A significant shift is occurring in the process the Submarine Force uses for tactical training. This shift was marked by decisions by both Submarine Force Type Commanders to quantitatively measure mission performance against defined standards. Although initiated through the Tactical Readiness Evaluation (TRE) process, it promises to have a profound impact not only on all aspects of submarine training but on the process for technology acquisition and determination of readiness metrics as well. The pervasiveness and significance of these impacts warrant labeling this process shift transformational.
Although developed independently, this new process is not only fully consistent with the Navy’s recently announced Revolution in Training, but is a necessary step toward fulfilling the revolution.

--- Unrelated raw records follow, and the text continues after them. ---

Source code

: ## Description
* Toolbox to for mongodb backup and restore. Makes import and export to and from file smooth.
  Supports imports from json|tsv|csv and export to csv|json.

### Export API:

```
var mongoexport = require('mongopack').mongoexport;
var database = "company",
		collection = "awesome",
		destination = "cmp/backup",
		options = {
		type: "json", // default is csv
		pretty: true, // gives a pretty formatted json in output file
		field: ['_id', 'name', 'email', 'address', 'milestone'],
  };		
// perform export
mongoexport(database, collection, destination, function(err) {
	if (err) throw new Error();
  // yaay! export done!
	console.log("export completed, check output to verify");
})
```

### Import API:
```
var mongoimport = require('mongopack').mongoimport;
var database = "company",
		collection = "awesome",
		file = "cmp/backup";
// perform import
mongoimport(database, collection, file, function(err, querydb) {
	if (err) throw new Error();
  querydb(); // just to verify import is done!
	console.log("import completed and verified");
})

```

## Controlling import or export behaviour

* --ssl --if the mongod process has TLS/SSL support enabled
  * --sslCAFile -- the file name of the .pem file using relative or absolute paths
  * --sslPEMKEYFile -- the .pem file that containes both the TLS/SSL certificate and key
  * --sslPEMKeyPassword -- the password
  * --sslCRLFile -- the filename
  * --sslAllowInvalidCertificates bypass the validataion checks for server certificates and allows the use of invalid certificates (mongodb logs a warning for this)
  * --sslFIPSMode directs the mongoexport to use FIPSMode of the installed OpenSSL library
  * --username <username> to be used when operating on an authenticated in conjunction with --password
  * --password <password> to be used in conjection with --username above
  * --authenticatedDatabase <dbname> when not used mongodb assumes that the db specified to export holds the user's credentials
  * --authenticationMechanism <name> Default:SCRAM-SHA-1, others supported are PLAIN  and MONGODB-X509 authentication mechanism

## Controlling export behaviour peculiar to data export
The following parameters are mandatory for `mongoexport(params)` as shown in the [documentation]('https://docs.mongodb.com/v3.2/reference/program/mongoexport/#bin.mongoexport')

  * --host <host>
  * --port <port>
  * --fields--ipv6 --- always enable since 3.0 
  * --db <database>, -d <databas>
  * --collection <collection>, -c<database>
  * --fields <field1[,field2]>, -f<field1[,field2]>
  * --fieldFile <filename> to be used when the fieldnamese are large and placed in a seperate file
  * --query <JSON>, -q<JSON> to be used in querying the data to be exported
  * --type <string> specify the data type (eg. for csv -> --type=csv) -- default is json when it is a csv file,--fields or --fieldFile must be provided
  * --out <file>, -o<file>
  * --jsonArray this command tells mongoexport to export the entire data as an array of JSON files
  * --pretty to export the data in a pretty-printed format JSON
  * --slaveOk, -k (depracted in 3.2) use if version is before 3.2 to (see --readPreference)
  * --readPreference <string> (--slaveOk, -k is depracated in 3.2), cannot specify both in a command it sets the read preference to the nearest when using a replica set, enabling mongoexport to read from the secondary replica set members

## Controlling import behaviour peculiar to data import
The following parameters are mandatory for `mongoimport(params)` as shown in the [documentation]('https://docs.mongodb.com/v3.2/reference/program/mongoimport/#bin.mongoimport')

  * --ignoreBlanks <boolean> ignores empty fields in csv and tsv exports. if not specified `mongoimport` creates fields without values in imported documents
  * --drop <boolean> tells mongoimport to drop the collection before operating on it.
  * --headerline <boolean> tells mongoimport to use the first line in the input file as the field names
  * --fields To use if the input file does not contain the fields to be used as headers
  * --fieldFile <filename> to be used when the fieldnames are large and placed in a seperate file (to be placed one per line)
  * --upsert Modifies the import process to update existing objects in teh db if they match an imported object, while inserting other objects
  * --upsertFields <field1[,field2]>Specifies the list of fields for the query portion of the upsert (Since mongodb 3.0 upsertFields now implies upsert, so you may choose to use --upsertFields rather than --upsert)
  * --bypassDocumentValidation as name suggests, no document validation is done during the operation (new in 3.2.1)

Limitations of Previous Methods
The previous methodology used for evaluation consisted of two phases. The first phase involved monitoring an event, observing the behavior and actions of the crew, and recording the environment in which they were acting. This process typically included evaluators with steno pads writing down orders given, reports made, and actions taken. Additionally, data such as distances to contacts, status of equipment, time of message receipt were recorded. Logs and records served to complete the picture.
The second phase consisted of comparing the actions taken by the crew to the prescribed procedures. For example, in piloting, if sounding data were not reported to the bridge as specified, this was noted as a deficiency. The deficiencies were then considered and a grade determined.
The primary limitation to this method is that instead off focusing on the ends-keeping the ship in the center of the channel, or putting the fire out, crews trained on the means-executing the procedures that have been designed to accomplish those ends. This diluted effort from the main thing. Additionally, since the focus was on following the steps of the procedure, innovative and creative methods of accomplishing the objectives were not encouraged.
A subtler disadvantage derived from the process of determining the grade based upon the relative number and significance of deficiencies. As opposed to standards-based grading, this practice pitted ships against each other.
Finally, this process was poorly suited to identify overall force weaknesses or contribute to decisions about the value of particular training or the acquisition of new technology.
A Better Way: The New Process CS-step)
The new process strives to quantitatively measure m1ss1on accomplishment against defined standards. Mechanically, this is accomplished by the development of attribute sheets that populate a database when completed. These attribute sheets have been published for the Force to use.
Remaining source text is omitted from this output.